* Input material
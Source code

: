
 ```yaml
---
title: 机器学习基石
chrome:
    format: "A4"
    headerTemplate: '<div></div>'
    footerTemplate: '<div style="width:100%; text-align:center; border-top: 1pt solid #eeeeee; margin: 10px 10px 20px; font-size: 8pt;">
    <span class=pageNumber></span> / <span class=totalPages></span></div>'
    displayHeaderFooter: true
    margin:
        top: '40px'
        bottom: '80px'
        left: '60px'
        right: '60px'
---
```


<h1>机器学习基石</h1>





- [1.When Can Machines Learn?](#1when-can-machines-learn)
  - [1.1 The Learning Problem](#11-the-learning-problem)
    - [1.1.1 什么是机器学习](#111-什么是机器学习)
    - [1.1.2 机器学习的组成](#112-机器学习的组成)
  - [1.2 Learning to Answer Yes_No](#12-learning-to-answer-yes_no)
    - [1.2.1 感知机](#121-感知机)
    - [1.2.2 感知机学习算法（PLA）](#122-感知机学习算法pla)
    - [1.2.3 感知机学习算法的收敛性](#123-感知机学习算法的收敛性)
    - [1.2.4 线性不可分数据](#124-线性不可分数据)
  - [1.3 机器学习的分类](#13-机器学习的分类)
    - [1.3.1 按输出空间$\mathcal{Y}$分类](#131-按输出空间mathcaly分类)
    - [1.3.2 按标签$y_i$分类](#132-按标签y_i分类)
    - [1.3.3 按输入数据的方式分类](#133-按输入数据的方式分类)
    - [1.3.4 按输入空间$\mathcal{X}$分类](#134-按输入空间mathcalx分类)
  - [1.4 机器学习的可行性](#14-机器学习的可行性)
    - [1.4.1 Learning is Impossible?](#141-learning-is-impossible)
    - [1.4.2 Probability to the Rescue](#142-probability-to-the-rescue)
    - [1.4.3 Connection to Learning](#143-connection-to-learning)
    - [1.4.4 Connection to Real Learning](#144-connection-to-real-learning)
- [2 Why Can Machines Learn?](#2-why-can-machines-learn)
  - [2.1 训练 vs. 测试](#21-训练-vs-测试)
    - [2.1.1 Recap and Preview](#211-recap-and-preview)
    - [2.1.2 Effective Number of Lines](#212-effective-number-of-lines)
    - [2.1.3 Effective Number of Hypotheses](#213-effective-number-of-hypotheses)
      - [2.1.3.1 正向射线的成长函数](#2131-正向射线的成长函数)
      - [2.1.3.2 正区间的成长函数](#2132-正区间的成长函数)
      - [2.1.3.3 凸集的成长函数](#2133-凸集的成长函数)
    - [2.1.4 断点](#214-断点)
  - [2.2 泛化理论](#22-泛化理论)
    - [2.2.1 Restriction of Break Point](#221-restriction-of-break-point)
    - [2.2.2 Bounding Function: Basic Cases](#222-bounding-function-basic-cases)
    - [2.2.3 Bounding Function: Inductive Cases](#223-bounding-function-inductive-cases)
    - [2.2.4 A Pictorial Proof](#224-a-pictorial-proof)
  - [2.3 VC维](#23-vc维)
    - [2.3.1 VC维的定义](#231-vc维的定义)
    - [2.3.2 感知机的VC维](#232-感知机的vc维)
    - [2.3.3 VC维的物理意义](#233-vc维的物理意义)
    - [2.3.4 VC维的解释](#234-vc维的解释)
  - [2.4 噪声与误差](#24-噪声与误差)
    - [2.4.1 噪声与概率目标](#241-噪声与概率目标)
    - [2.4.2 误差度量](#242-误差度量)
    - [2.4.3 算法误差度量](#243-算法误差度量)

* Work to complete
Starting with the first line of the records, repeat every line up to and including the one containing "- [1.1.1 什么是机器学习](#111-什么是机器学习)", and nothing else.

* Written answer
Source code

:
 ```yaml
---
title: 机器学习基石
chrome:
    format: "A4"
    headerTemplate: '<div></div>'
    footerTemplate: '<div style="width:100%; text-align:center; border-top: 1pt solid #eeeeee; margin: 10px 10px 20px; font-size: 8pt;">
    <span class=pageNumber></span> / <span class=totalPages></span></div>'
    displayHeaderFooter: true
    margin:
        top: '40px'
        bottom: '80px'
        left: '60px'
        right: '60px'
---
```


<h1>机器学习基石</h1>





- [1.When Can Machines Learn?](#1when-can-machines-learn)
  - [1.1 The Learning Problem](#11-the-learning-problem)
    - [1.1.1 什么是机器学习](#111-什么是机器学习)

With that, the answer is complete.